DIRECTIONS: Find every line in the data that contains the word "community". Return each of those lines.

******************************

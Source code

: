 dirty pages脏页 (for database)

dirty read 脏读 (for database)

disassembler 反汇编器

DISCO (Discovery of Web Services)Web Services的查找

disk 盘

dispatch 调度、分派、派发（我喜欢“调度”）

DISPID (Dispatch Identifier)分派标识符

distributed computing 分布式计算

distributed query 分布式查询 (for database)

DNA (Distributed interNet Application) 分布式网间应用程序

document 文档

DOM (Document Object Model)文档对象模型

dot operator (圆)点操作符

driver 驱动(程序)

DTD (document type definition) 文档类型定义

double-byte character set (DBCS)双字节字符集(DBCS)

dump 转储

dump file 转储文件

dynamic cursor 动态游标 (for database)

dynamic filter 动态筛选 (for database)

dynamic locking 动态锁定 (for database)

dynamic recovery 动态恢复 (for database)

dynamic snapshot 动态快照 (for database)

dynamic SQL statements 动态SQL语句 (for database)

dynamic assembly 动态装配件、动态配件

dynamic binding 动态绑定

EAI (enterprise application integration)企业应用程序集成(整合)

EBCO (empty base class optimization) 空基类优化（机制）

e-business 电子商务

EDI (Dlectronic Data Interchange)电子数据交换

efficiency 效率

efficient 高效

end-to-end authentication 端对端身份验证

******************************

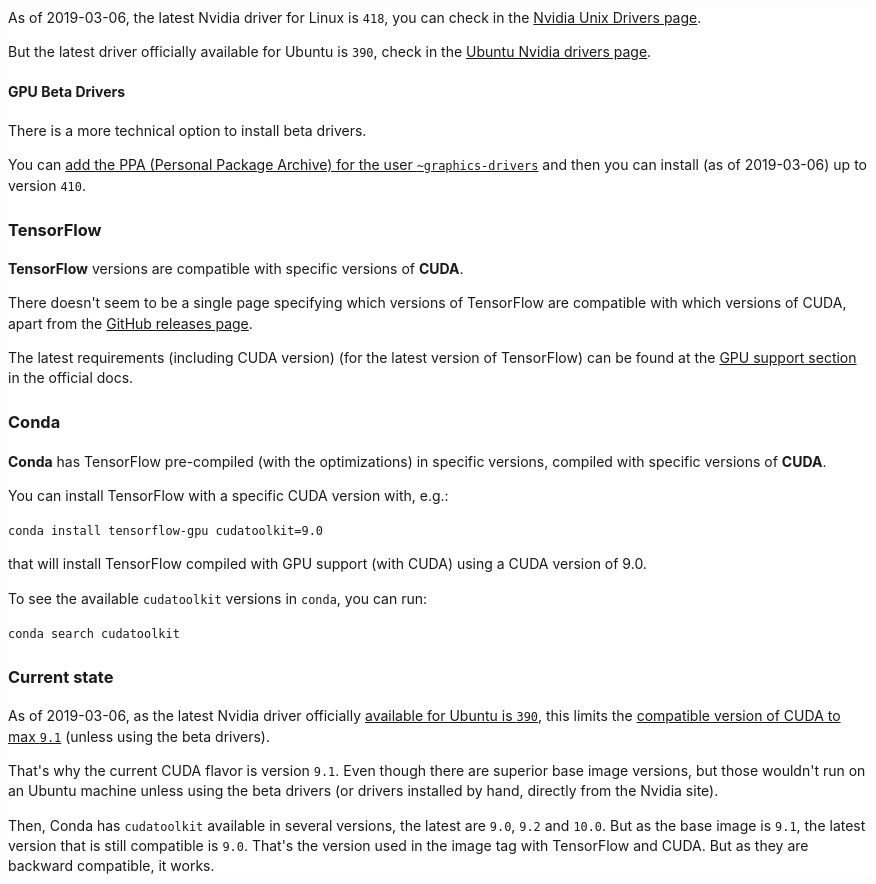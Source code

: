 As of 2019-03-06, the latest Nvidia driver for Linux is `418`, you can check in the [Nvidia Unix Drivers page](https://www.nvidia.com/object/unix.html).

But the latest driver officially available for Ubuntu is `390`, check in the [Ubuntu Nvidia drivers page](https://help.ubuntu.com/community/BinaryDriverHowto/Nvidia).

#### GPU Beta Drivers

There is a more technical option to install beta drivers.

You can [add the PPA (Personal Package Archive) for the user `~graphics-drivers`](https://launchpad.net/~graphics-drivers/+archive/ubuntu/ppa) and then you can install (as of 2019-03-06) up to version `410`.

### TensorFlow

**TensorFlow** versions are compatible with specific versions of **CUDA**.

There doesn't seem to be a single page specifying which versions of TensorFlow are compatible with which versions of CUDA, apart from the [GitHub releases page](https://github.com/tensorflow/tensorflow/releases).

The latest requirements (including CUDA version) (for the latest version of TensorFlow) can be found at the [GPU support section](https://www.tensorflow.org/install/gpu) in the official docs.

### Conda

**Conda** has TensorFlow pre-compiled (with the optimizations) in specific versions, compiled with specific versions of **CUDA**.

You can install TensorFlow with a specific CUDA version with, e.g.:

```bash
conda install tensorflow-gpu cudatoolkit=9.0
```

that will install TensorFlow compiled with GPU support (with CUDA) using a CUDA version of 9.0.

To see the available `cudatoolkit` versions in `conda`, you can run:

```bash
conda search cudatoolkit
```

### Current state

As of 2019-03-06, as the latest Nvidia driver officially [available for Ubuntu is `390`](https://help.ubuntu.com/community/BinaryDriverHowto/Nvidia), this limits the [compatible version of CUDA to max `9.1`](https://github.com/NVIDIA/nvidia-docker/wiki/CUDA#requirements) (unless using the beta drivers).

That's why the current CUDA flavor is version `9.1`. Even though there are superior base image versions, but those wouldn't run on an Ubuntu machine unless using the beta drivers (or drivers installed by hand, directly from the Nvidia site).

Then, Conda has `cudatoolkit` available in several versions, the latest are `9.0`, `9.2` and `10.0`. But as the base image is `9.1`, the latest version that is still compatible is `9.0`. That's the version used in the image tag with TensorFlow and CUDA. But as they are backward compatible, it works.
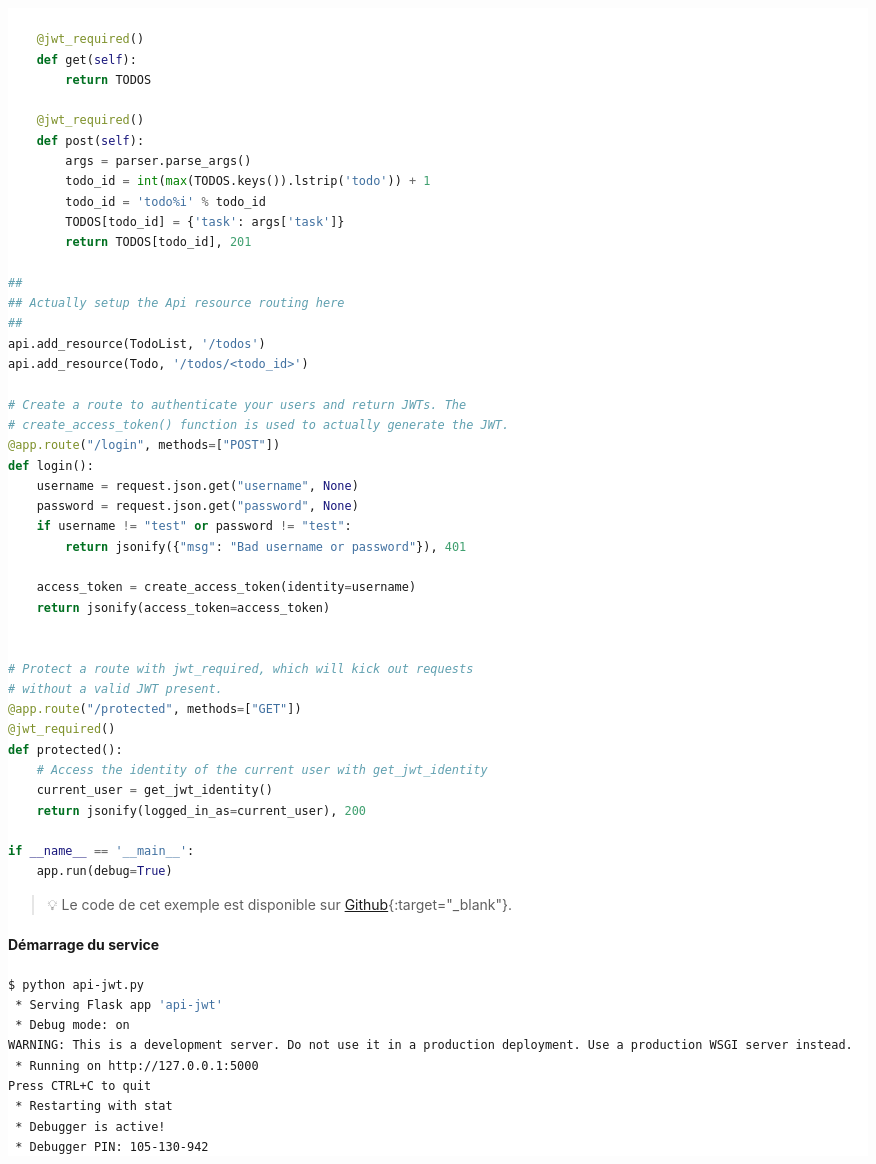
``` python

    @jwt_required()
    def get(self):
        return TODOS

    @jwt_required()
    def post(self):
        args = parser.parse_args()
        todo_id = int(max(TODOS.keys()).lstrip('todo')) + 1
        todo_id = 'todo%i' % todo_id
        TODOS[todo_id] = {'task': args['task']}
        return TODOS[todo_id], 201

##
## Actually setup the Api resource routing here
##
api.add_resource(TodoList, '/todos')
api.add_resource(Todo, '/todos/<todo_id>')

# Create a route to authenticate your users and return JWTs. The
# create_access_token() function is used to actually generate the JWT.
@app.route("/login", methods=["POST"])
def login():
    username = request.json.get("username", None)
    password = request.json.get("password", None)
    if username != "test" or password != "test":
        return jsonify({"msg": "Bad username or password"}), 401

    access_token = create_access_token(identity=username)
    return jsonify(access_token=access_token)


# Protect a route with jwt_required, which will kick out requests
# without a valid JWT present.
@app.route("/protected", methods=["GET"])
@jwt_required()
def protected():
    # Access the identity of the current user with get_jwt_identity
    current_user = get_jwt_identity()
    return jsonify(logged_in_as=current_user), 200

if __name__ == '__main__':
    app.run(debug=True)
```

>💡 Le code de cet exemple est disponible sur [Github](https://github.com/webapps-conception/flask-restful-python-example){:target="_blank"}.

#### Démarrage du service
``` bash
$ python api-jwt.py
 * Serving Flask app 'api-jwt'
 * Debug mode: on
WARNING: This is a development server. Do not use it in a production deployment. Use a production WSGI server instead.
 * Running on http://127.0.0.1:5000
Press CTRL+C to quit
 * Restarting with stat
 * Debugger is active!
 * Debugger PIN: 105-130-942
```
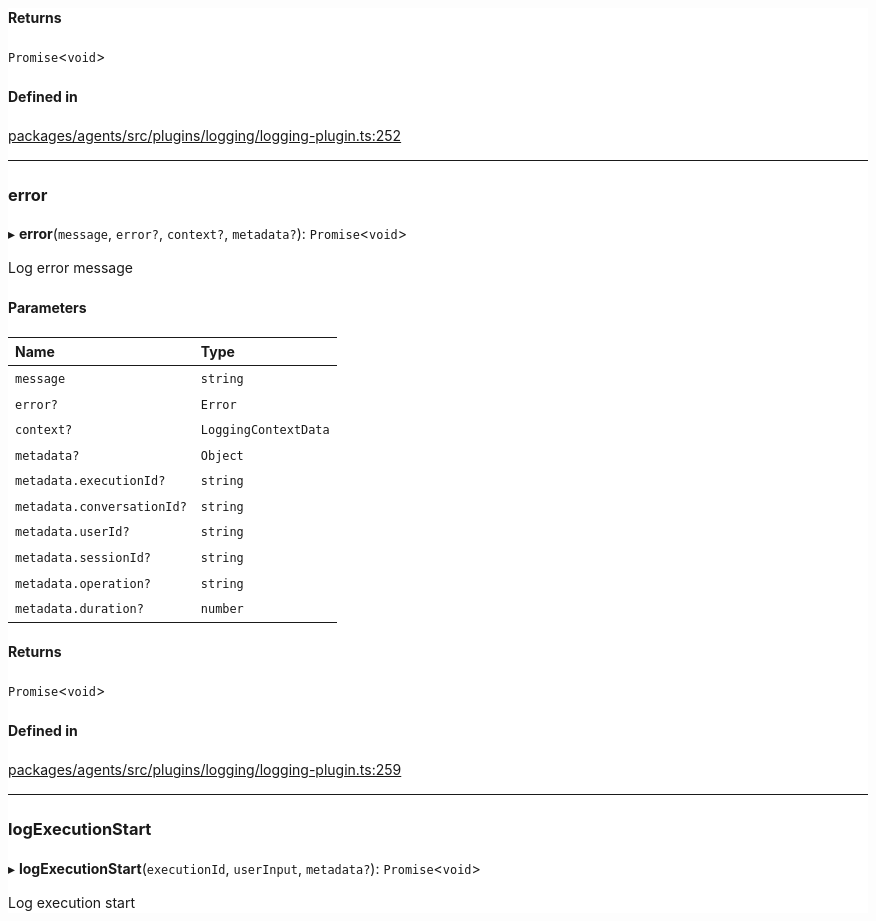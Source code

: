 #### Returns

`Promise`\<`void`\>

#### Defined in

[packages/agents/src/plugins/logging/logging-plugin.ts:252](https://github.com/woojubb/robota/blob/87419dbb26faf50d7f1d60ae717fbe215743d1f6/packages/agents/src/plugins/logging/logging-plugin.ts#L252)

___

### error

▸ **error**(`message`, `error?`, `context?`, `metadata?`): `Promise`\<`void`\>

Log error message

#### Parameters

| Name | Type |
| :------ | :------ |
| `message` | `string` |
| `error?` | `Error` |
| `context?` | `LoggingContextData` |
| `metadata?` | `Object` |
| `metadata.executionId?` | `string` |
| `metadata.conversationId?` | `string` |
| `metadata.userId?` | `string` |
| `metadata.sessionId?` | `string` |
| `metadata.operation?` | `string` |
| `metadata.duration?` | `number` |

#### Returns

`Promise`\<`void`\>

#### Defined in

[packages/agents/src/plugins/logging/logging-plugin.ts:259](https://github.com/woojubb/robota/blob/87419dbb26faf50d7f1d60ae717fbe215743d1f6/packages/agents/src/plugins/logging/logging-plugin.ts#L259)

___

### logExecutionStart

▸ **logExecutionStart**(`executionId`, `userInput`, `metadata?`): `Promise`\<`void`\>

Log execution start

******************************

RESPONSE AREA:
But the latest driver officially available for Ubuntu is `390`, check in the [Ubuntu Nvidia drivers page](https://help.ubuntu.com/community/BinaryDriverHowto/Nvidia).
As of 2019-03-06, as the latest Nvidia driver officially [available for Ubuntu is `390`](https://help.ubuntu.com/community/BinaryDriverHowto/Nvidia), this limits the [compatible version of CUDA to max `9.1`](https://github.com/NVIDIA/nvidia-docker/wiki/CUDA#requirements) (unless using the beta drivers).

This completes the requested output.